Chez Loewe, Jonathan Anderson, à la tête du style de la maison espagnole depuis 2013, a convoqué l’artiste contemporain américain Richard Hawkins non seulement dans le décor, mais également sur les vêtements. Ses grandes toiles faites de collages colorés mêlant des visages de célébrités – on reconnaît Justin Bieber –, des fleurs, des papillons, des hommes nus ou encore des lettres flottantes sont accrochées sur les murs de la grande salle blanche, installée au sein de la garde républicaine.
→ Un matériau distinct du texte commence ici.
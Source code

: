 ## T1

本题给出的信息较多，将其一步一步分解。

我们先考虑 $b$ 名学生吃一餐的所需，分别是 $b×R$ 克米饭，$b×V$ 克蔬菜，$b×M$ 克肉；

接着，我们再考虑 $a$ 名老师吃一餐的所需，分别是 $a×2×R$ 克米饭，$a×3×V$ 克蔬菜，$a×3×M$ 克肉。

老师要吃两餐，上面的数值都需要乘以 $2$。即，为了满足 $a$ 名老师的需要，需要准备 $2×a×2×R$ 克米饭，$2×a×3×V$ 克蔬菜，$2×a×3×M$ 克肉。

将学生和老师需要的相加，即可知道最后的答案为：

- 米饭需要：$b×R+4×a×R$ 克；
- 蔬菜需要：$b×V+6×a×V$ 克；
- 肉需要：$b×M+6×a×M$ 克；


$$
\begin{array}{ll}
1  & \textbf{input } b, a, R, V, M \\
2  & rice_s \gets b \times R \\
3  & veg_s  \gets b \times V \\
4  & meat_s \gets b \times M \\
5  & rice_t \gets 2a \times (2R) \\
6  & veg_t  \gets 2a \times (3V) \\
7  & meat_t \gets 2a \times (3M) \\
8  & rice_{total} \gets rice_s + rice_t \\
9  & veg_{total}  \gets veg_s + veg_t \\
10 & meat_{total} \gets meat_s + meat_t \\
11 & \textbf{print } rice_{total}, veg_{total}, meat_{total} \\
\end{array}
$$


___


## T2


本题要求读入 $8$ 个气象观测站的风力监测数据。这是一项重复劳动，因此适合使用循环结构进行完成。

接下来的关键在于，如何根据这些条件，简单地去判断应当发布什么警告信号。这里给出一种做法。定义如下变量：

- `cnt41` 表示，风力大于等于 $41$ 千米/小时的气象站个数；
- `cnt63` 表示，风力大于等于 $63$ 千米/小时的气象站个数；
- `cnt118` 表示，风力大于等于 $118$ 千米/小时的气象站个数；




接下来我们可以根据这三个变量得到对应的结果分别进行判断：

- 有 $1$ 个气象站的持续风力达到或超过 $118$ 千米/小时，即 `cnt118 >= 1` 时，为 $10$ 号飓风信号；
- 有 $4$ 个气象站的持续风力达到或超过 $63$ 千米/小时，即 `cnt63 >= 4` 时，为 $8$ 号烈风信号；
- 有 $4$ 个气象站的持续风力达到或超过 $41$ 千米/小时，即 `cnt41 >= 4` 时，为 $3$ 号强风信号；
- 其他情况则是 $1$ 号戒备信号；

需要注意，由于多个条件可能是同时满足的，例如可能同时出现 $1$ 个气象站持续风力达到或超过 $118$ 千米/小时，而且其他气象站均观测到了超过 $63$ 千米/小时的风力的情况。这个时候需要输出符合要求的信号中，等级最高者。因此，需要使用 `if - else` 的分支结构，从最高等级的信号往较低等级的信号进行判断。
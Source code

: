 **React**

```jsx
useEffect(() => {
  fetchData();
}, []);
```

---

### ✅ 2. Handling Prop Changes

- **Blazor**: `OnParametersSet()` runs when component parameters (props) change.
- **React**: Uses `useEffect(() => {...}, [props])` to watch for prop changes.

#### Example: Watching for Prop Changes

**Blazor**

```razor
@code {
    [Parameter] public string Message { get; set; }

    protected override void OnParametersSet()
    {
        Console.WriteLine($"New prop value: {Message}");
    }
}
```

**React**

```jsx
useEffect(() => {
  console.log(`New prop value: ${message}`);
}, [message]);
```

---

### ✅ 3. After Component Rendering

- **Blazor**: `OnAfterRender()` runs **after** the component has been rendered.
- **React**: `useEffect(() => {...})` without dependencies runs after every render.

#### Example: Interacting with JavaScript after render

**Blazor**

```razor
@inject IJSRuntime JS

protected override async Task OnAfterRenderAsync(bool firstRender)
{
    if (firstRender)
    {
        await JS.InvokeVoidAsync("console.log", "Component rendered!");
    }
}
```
Cet imaginaire se retrouve également brodé sur de longues robes en maille, des vestes zippées à capuche ou encore des sacs cabas.

Dans le reste de la collection, des chemises à carreaux glissées dans de larges pantalons en cuir, des petits pulls jacquard associés à des pantalons de jogging, des chemisiers sages ou encore des vestes desquelles s’échappent des pans de tissus colorés, « comme l’adolescent qui sort du lit et emporte avec lui la pile de linge qui s’y trouve », explique le créateur, à l’issue du défilé. La bande-son, un mix d’interviews de Sean Penn et de Justin Bieber (encore lui !), et d’extraits de westerns, était ici une référence directe aux Etats-Unis, que l’on a également ressentie dans la collection, entre chemises de bûcheron et esprit grunge des années 1990. « Des héros et des bad boys, un duo très américain ! »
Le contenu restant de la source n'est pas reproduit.